Dorie Van Stone: And so all the times that I would stand in the line for the years it went on, I kept thinking, I must be the meanest, ugliest kid ever, ever there could be.

Leslie Basham: But as we'll hear today, Dorie did find healing and hope. This is Revive Our Hearts with Nancy Leigh DeMoss. It's Tuesday, July 15. Today we're going to continue to hear the dramatic testimony of Dorie Van Stone. Here's Nancy Leigh DeMoss to introduce today's story.

Nancy Leigh DeMoss: Aren't you glad that we have a God who knows how to turn ashes into beauty? He knows how to pick up things and people that are left on the scrap heaps of life and turn them into something of great value and beauty and wonder. We've been listening over the past week or so to the story of Dorie Van Stone. She has told her story in two books, one called Dorie: The Girl Nobody Loved, and then a second book called No Place to Cry.

As we pick up Dorie's story today, she is a grown woman--going to college, getting married, going to the mission field. Then coming back to the States, she goes through some experiences where she reflects on what it was like growing up in that orphanage and in those foster homes.

We share this story not just so that you can hear someone else's testimony, but because I know that there are many of our listeners who are right now in what is for you a painful process of healing. I want you to be encouraged to know that God's grace can meet you right where you are, and that God is willing to walk with you through a process of healing--no matter how difficult it may be, no matter how long it may take.

When you look back on your journey, as Dorie is now looking back on her journey, you will be able to say with her, "Through it all, I found that there was a God that I could trust." Let's join Dorie as she continues telling us her story.

Dorie Van Stone: I went to a Bible college and a good-looking guy came across my path. I said, "I'll never find one." The seventh date as we walked back to school--do you remember the TV show of the flying nun? That was me. I was flying higher than a kite. We got up to the school and he kissed me goodnight. I ran up the stairs.

He said, "Dorie, come back!" He gave me another one. I flew up the stairs.

Well, on the second floor, that Dean of Women appeared out of nowhere. She was not an angelic form. She grabbed hold of my arm and said, "I saw that."

"What?"

"The kiss." She campused me for two weeks.

Can I tell you the good part of it? He married me. That wonderful, wonderful fellow--he was my prince. Lloyd said to me, "Dorie, I want to find that orphanage."

I said, "No."

"Please, I want to find it, honey."

So we had a rented car and we went across the bay, into the Oakland area, right on down Telegraph Avenue. We turned on a street and went down. All of a sudden, about two blocks down, I said, "Stop! Stop! There it is."

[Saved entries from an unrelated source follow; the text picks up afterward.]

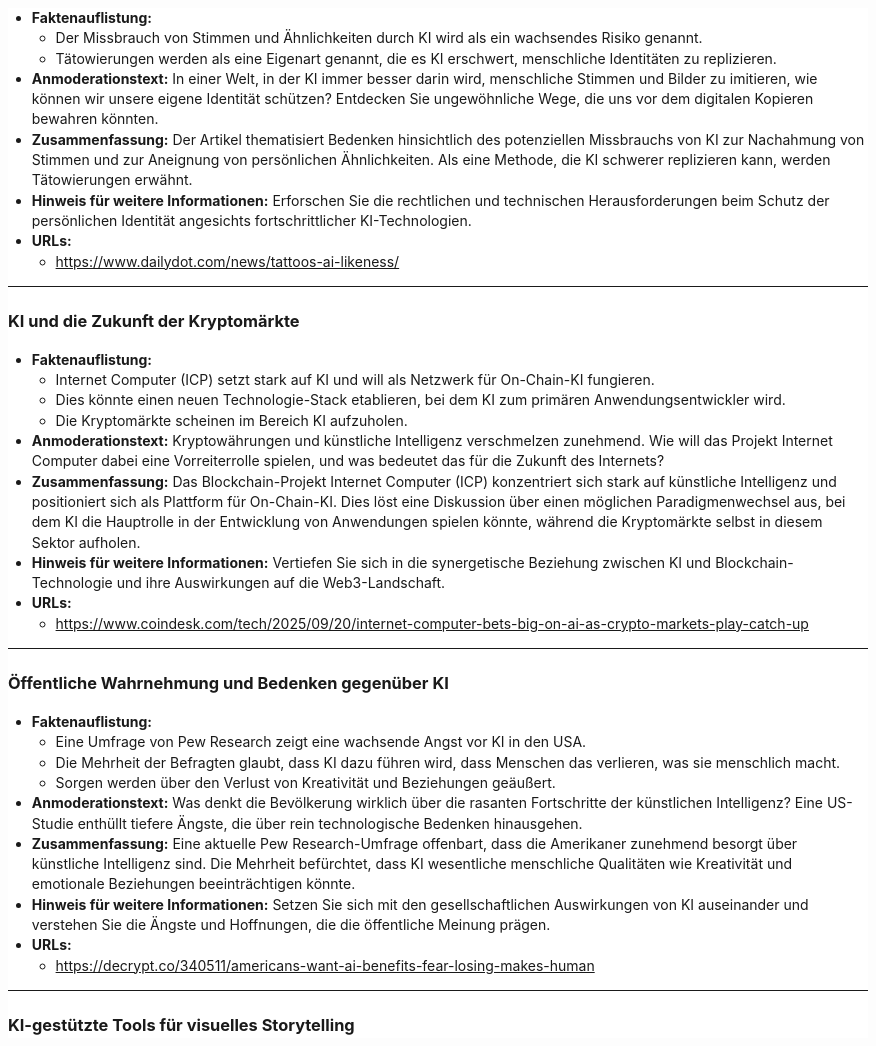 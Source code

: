 *   **Faktenauflistung:**
    *   Der Missbrauch von Stimmen und Ähnlichkeiten durch KI wird als ein wachsendes Risiko genannt.
    *   Tätowierungen werden als eine Eigenart genannt, die es KI erschwert, menschliche Identitäten zu replizieren.
*   **Anmoderationstext:** In einer Welt, in der KI immer besser darin wird, menschliche Stimmen und Bilder zu imitieren, wie können wir unsere eigene Identität schützen? Entdecken Sie ungewöhnliche Wege, die uns vor dem digitalen Kopieren bewahren könnten.
*   **Zusammenfassung:** Der Artikel thematisiert Bedenken hinsichtlich des potenziellen Missbrauchs von KI zur Nachahmung von Stimmen und zur Aneignung von persönlichen Ähnlichkeiten. Als eine Methode, die KI schwerer replizieren kann, werden Tätowierungen erwähnt.
*   **Hinweis für weitere Informationen:** Erforschen Sie die rechtlichen und technischen Herausforderungen beim Schutz der persönlichen Identität angesichts fortschrittlicher KI-Technologien.
*   **URLs:**
    *   https://www.dailydot.com/news/tattoos-ai-likeness/
--------------------------------------------
### KI und die Zukunft der Kryptomärkte

*   **Faktenauflistung:**
    *   Internet Computer (ICP) setzt stark auf KI und will als Netzwerk für On-Chain-KI fungieren.
    *   Dies könnte einen neuen Technologie-Stack etablieren, bei dem KI zum primären Anwendungsentwickler wird.
    *   Die Kryptomärkte scheinen im Bereich KI aufzuholen.
*   **Anmoderationstext:** Kryptowährungen und künstliche Intelligenz verschmelzen zunehmend. Wie will das Projekt Internet Computer dabei eine Vorreiterrolle spielen, und was bedeutet das für die Zukunft des Internets?
*   **Zusammenfassung:** Das Blockchain-Projekt Internet Computer (ICP) konzentriert sich stark auf künstliche Intelligenz und positioniert sich als Plattform für On-Chain-KI. Dies löst eine Diskussion über einen möglichen Paradigmenwechsel aus, bei dem KI die Hauptrolle in der Entwicklung von Anwendungen spielen könnte, während die Kryptomärkte selbst in diesem Sektor aufholen.
*   **Hinweis für weitere Informationen:** Vertiefen Sie sich in die synergetische Beziehung zwischen KI und Blockchain-Technologie und ihre Auswirkungen auf die Web3-Landschaft.
*   **URLs:**
    *   https://www.coindesk.com/tech/2025/09/20/internet-computer-bets-big-on-ai-as-crypto-markets-play-catch-up
--------------------------------------------
### Öffentliche Wahrnehmung und Bedenken gegenüber KI

*   **Faktenauflistung:**
    *   Eine Umfrage von Pew Research zeigt eine wachsende Angst vor KI in den USA.
    *   Die Mehrheit der Befragten glaubt, dass KI dazu führen wird, dass Menschen das verlieren, was sie menschlich macht.
    *   Sorgen werden über den Verlust von Kreativität und Beziehungen geäußert.
*   **Anmoderationstext:** Was denkt die Bevölkerung wirklich über die rasanten Fortschritte der künstlichen Intelligenz? Eine US-Studie enthüllt tiefere Ängste, die über rein technologische Bedenken hinausgehen.
*   **Zusammenfassung:** Eine aktuelle Pew Research-Umfrage offenbart, dass die Amerikaner zunehmend besorgt über künstliche Intelligenz sind. Die Mehrheit befürchtet, dass KI wesentliche menschliche Qualitäten wie Kreativität und emotionale Beziehungen beeinträchtigen könnte.
*   **Hinweis für weitere Informationen:** Setzen Sie sich mit den gesellschaftlichen Auswirkungen von KI auseinander und verstehen Sie die Ängste und Hoffnungen, die die öffentliche Meinung prägen.
*   **URLs:**
    *   https://decrypt.co/340511/americans-want-ai-benefits-fear-losing-makes-human
--------------------------------------------
### KI-gestützte Tools für visuelles Storytelling
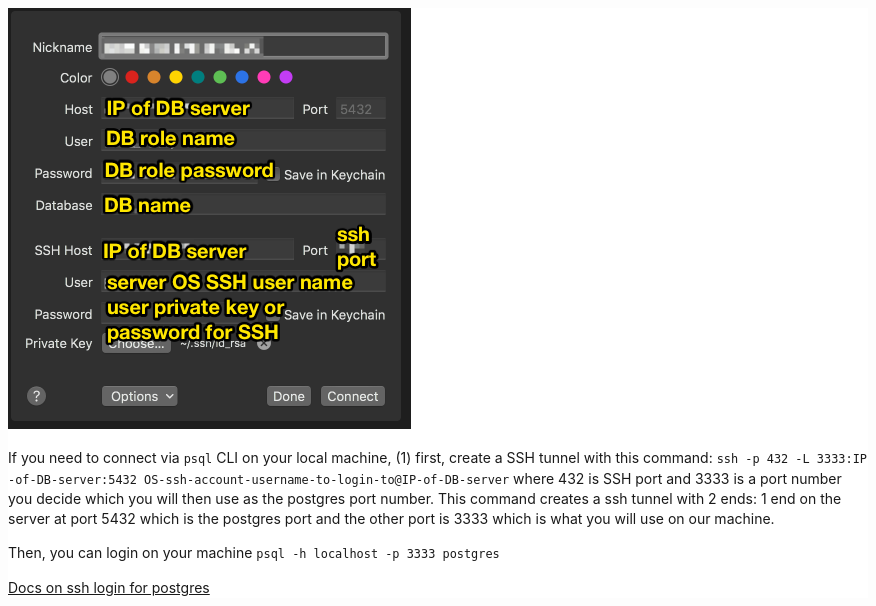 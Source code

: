![2020-02-21 at 1 59 PM](images/75067596-50ea5580-54e5-11ea-9c20-0d84557b3973-20201016141643595.png)

If you need to connect via `psql` CLI on your local machine, (1) first, create a SSH tunnel with this command: `ssh -p 432 -L 3333:IP-of-DB-server:5432 OS-ssh-account-username-to-login-to@IP-of-DB-server` where 432 is SSH port and 3333 is a port number you decide which you will then use as the postgres port number. This command creates a ssh tunnel with 2 ends: 1 end on the server at port 5432 which is the postgres port and the other port is 3333 which is what you will use on our machine.

Then, you can login on your machine `psql -h localhost -p 3333 postgres`

[Docs on ssh login for postgres](https://www.postgresql.org/docs/8.2/ssh-tunnels.html)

We got out of the car. There was this great, great big building, U-shaped, and Lloyd rang the bell.

When he did, a little white-haired woman answered and said, "Yes?"

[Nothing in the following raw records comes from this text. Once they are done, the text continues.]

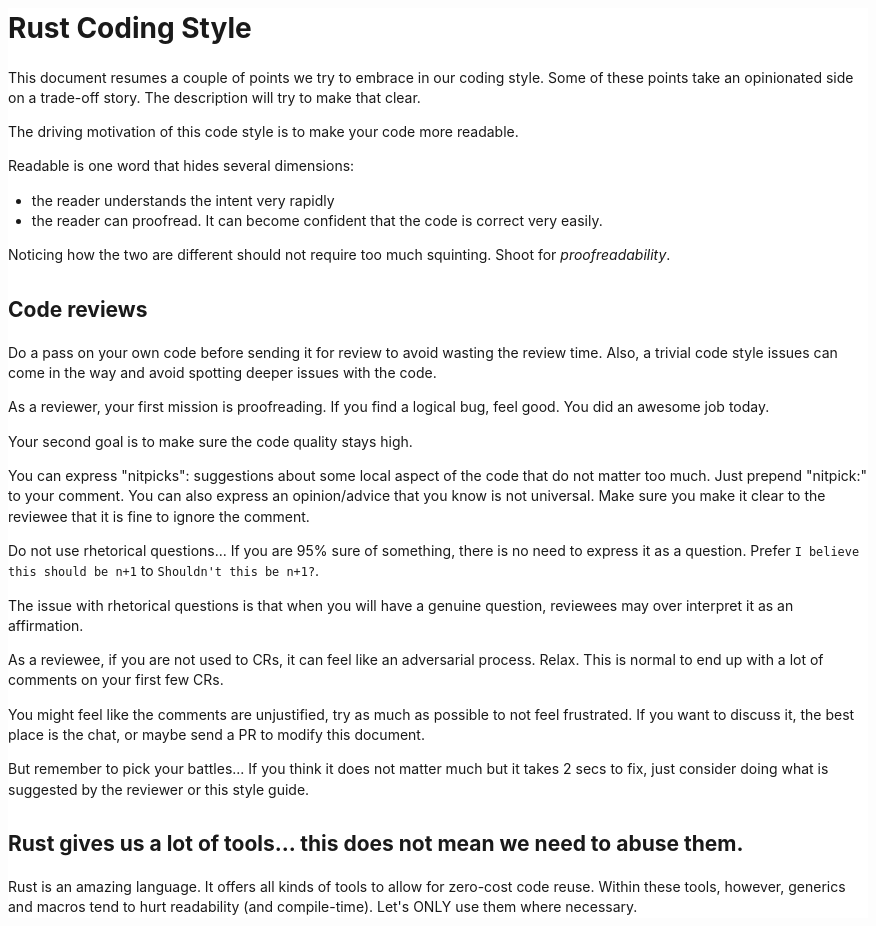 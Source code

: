# Rust Coding Style

This document resumes a couple of points we try to embrace in our coding style. Some of these points take an opinionated side on a trade-off story.
The description will try to make that clear.

The driving motivation of this code style is to make your code more readable.

Readable is one word that hides several dimensions:

- the reader understands the intent very rapidly
- the reader can proofread. It can become confident that the code is correct very easily.

Noticing how the two are different should not require too much squinting.
Shoot for _proofreadability_.

## Code reviews

Do a pass on your own code before sending it for review to avoid wasting the review time.
Also, a trivial code style issues can come in the way and avoid spotting
deeper issues with the code.

As a reviewer, your first mission is proofreading. If you find a logical bug, feel good. You did an awesome job today.

Your second goal is to make sure the code quality stays high.

You can express "nitpicks": suggestions about some local aspect of the code that do not matter too much. Just prepend "nitpick:" to your comment.
You can also express an opinion/advice that you know is not universal.
Make sure you make it clear to the reviewee that it is fine to ignore the comment.

Do not use rhetorical questions... If you are 95% sure of something, there is no need to express it as a question.
Prefer `I believe this should be n+1` to `Shouldn't this be n+1?`.

The issue with rhetorical questions is that when you will have a genuine
question, reviewees may over interpret it as an affirmation.

As a reviewee, if you are not used to CRs, it can feel like an adversarial process. Relax. This is normal to end up with a lot of comments on your first few CRs.

You might feel like the comments are unjustified, try as much as possible to not feel frustrated.
If you want to discuss it, the best place is the chat, or maybe send a PR to modify this document.

But remember to pick your battles... If you think it does not matter much but it takes 2 secs to fix, just consider doing what is suggested by the reviewer or this style guide.

## Rust gives us a lot of tools... this does not mean we need to abuse them.

Rust is an amazing language. It offers all kinds of tools to allow for zero-cost code reuse. Within these tools, however, generics and macros tend to hurt readability (and compile-time). Let's ONLY use them where necessary.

I said, "When this was an orphanage, I grew up in it. I was wondering if you would let us come in and just look."

She said, "Yes, of course."

We went down near where the bathroom used to be and saw the old funny bathtubs. I said, "They used to put about that much water in it, honey. Then three kids would have to take a bath, first one and then the other and then the third one before you would get clean water." I tried to beat them up [the stairs] so I could be the first kid. We didn't stay there too long.

Then we walked into the big room that was called the parlor. As I walked into the middle of it, I said out loud, "This is the room in which I found life."

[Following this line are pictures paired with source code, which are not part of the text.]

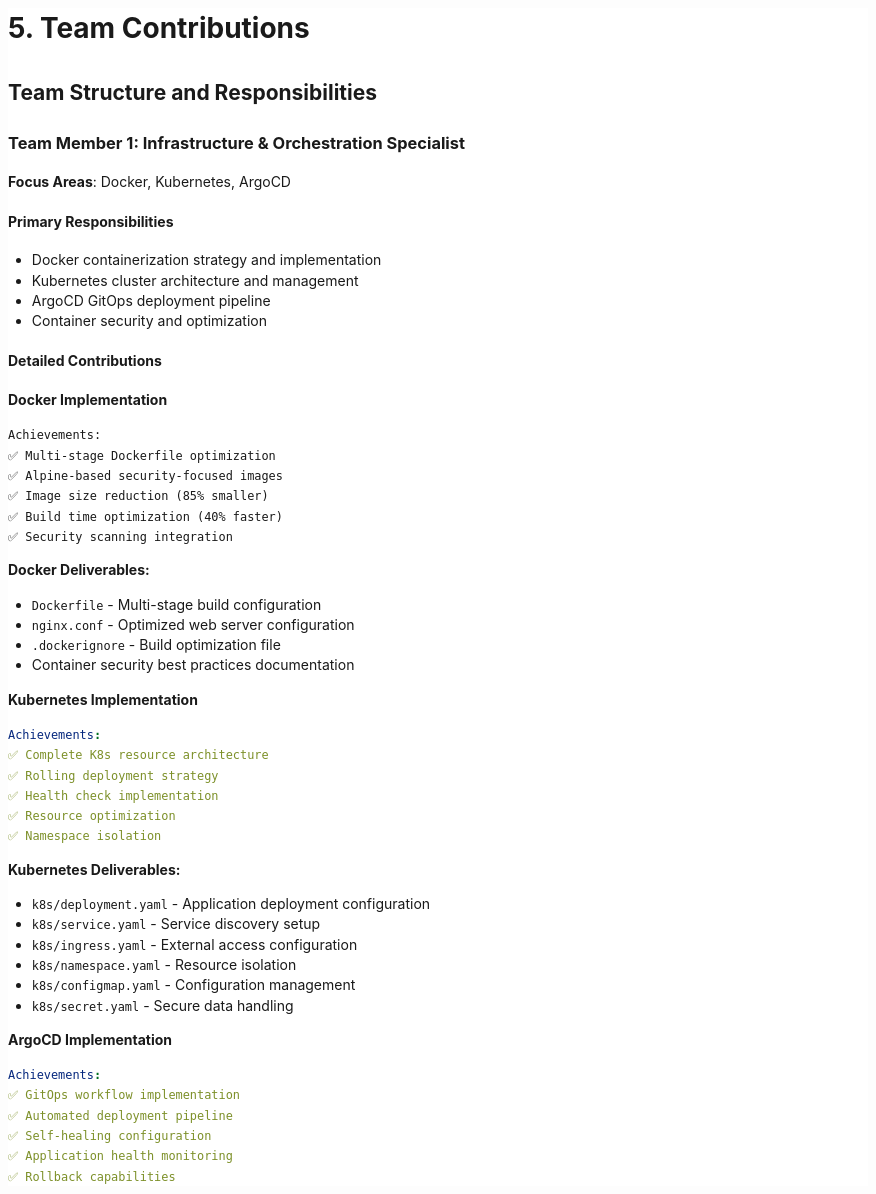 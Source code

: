 
# 5. Team Contributions

## Team Structure and Responsibilities

### Team Member 1: Infrastructure & Orchestration Specialist
**Focus Areas**: Docker, Kubernetes, ArgoCD

#### Primary Responsibilities
- Docker containerization strategy and implementation
- Kubernetes cluster architecture and management
- ArgoCD GitOps deployment pipeline
- Container security and optimization

#### Detailed Contributions

**Docker Implementation**
```dockerfile
Achievements:
✅ Multi-stage Dockerfile optimization
✅ Alpine-based security-focused images
✅ Image size reduction (85% smaller)
✅ Build time optimization (40% faster)
✅ Security scanning integration
```

**Docker Deliverables:**
- `Dockerfile` - Multi-stage build configuration
- `nginx.conf` - Optimized web server configuration
- `.dockerignore` - Build optimization file
- Container security best practices documentation

**Kubernetes Implementation**
```yaml
Achievements:
✅ Complete K8s resource architecture
✅ Rolling deployment strategy
✅ Health check implementation
✅ Resource optimization
✅ Namespace isolation
```

**Kubernetes Deliverables:**
- `k8s/deployment.yaml` - Application deployment configuration
- `k8s/service.yaml` - Service discovery setup
- `k8s/ingress.yaml` - External access configuration
- `k8s/namespace.yaml` - Resource isolation
- `k8s/configmap.yaml` - Configuration management
- `k8s/secret.yaml` - Secure data handling

**ArgoCD Implementation**
```yaml
Achievements:
✅ GitOps workflow implementation
✅ Automated deployment pipeline
✅ Self-healing configuration
✅ Application health monitoring
✅ Rollback capabilities
```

The woman looked at me and she said, "Were you sick or something, honey?"

I said, "In a way." I was sick with bitterness and hate and vindictiveness. In this room, I met Jesus. Well, she thought that was nice. I realized she didn't understand.

All that to say that when we left the orphanage, Lloyd looked at me and said, "Do you think we could find out where you grew up before you got here?"

I said, "I don't know."

We rode around for a while. I said, "Turn. Turn down that street."

He turned down the street. When we were about in the middle of the block, I said, "Stop. Stop right here." I looked at two huge duplexes. There were just two buildings; four duplexes. I walked to the back. I looked up. I said, "Oh, honey, I remember something that used to happen in that window up there."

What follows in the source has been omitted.